Some folks prefer working with just an engineer on the engine to make their day's wages and wouldn't want to go near the traveling public, especially on a late Amtrak train with dirty restrooms and other amenities that are working.


----------



## keving530 (Dec 17, 2004)

The customer service aspect would not be a problem for me. In my post college days, I worked on Wall St. where getting screamed at was part of the daily job. I've been in some aspect of customer service my whole career, so I don't know if the isolationism of a freight conductor's job would be appealing to me on a long-term basis. I've always enjoyed meeting and speaking to new and different people (even if they are pissed off at the moment). I should hear something before the holiday. I'll let you all know. (keeping my fingers crossed)


----------



## amtrakconductor2731 (Dec 20, 2004)

$20.00/hr is a/c rate at 100%, $23.20 is conductors rate at 100%. your first year as an ac you make 75%, second year 80%, and so on untill you reach 100% in 5 years, thats the way i was hired. now, amtrak will make deals too if they cant keep the proper manpower in a crewbase, like the class of ac's that was hired before my class was hired at 90% instead of 75% but they had to stay in washington crew base for 3 years. like i said amtrak only does this when they cant keep the proper manpower in a crewbase. now the $20.00 and $23.20 increases every 6 months with a cost of living wage increase as outlined in our utu off-corridor contract. usually the increase is only a few cents. hope this helps.

ryan


----------



## keving530 (Dec 23, 2004)

Thanks for the feedback Ryan. That was the info I was hoping to learn by posting here.


----------



## n2qmt (Jan 2, 2005)

How quickly can a motivated a/c make conductor? Also, I assume that engineers come from the conductor ranks? What is the general time frame for that if one is interested? Cheers!

n2qmt


----------



## battalion51 (Jan 2, 2005)

Well "Assistant Conductor" is a loose term. You go to Conductor school, you wear a Condutor hat, you get Conductor memos, etc. The two big things you lack when you first come out of school are qualification and pay rate. In order to be a Conductor you must be qualified on the territory your train will be running over, if you are not you can only be an assistant Conductor for that route. To get qualified your crew base must decide to pay you to qualify, or you may do so unpaid, most people wait to get paid to qualify. To qualify you make a series of trips on the head end of the train and note physical characteristics including signals, curves, sidings, double track, wyes, yards, etc. so that you can identify your location almost down to the milepost if you ever have to in an emergency situation. Once you know the territory you take a logistics test that if passed will give you qualification. Once you get qualified you have every right to a Conductor job as the next guy if you have the seniority to hold the job. In some low seniority crew bases like Washington South you could be on a Conductors job within a few months.
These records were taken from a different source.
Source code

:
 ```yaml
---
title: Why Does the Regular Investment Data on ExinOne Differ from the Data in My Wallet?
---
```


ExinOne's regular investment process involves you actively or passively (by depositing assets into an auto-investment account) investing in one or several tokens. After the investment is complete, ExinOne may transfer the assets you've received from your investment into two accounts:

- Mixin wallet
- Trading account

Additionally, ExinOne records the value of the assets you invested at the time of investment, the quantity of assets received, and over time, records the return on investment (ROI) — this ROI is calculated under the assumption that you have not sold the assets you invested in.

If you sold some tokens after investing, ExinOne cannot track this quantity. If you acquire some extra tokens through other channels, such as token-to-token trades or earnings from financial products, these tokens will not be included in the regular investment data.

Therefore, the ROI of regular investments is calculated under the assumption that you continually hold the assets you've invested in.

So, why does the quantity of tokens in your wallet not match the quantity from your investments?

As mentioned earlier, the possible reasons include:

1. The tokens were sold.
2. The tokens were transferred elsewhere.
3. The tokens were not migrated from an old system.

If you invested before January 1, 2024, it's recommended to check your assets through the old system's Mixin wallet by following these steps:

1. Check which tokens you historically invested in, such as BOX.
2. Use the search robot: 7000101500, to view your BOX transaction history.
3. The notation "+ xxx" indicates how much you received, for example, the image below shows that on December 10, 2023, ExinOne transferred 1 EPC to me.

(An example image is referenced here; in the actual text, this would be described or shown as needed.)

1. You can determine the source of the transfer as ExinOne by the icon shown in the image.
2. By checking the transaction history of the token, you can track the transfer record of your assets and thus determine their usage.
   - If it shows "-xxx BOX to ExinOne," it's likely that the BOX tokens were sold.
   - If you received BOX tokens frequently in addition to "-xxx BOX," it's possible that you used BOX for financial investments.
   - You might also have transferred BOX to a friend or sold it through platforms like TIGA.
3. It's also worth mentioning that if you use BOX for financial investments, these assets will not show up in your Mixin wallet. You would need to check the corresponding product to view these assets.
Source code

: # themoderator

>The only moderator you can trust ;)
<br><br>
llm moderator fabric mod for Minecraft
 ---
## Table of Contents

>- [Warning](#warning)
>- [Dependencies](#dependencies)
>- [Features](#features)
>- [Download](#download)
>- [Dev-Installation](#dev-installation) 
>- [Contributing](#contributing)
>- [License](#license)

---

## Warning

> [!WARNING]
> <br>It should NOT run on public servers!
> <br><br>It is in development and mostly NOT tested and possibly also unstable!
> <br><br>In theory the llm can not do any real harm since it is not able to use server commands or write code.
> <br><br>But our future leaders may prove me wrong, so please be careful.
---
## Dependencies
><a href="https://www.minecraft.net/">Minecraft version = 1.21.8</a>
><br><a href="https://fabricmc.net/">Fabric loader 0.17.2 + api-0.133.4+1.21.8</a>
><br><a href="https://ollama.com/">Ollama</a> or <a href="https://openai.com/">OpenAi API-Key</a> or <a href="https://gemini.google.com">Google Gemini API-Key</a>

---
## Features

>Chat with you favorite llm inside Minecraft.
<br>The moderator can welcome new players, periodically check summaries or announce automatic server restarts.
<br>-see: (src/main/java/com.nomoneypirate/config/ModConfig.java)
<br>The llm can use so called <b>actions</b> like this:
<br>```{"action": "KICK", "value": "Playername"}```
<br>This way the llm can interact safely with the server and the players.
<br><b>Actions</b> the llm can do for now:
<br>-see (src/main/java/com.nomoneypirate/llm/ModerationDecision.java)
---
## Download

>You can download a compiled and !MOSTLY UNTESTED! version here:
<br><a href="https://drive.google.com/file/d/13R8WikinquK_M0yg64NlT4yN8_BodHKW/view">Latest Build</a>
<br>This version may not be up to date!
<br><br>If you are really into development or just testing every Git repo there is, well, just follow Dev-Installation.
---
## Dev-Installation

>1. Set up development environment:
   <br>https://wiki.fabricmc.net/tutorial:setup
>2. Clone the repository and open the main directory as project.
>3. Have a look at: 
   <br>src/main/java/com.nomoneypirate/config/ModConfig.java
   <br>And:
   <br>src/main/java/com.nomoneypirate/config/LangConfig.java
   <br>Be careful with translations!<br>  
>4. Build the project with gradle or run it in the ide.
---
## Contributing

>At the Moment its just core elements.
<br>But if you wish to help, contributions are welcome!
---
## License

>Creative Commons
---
As far as moving to Engineer goes, you can change crafts whenever your contract for your current craft allows you to change jobs. For example, some Conductors sign a contract when they first hire that requires them to stay in a certain crew base for a certain period so that the crew base gets their investment back that it took to train and qualify you.


----------



## n2qmt (Jan 3, 2005)

Thanks Battalion. I'm thinking about a career change (in airlines now). I have a good job where I am but I can relocate and start as an a/c for a little less money. That's why I was curious about "promotional" opportunities...to get me back where I'm at as quickly as possible financially.

I had applied in Denver but the starting wage was much lower than what I am making now so I could not do it. I'm looking to go East...are there places to look that are better than others? What is the "typical" crew base time contract? 1-2 years?


----------



## battalion51 (Jan 3, 2005)

Well right now Lorton is hiring, that's an excellent base. There are five sets of jobs in Lorton, one yard, one relief job (two days in the yard, one road trip) and three road jobs (two round trips to Florence per week). The application shows they will be hiring two Conductors, and there is a point value, which means they [b}might[/b] give you a higher starting percentage rate than other bases might (85-90% vs. the usual 75% of regular pay). Definitely apply for that job if you want to get on, there's no train like the Pride and Joy (Auto Train).


----------



## AlanB (Jan 3, 2005)

battalion51 said:


> Definitely apply for that job if you want to get on, there's no train like the Pride and Joy (Auto Train).


Hmm, I always thought that Amtrak's pride and joy was the Coast Starlight. Yes, the AT is a close second and here on the east coast it certainly is Amtrak's pride and joy.


----------



## battalion51 (Jan 3, 2005)

The Coast Starlight is a worthy competitor. Both have exclusive Locomotive Fleets, an all Superliner II consist (except for Auto Trains specialty Lounges and the CS's Parlour Car), and some of the best OBS crews in the country. Only things I can see to give AT a leg up on the CS is that AT has exclusive T&E Crew Bases, and its own Zone for those crew bases, and that AT covers its operating cost, which the CS does not.


----------



## battalion51 (Jan 3, 2005)

One quick addition, Engineer jobs are being advertised in:

Oakland, CA (2)

Spokane, WA (2)

Sacremento, CA (2)


----------



## engine999 (Jan 3, 2005)

Are those all rentry or internal promotions?


----------



## battalion51 (Jan 3, 2005)

ReEntry


----------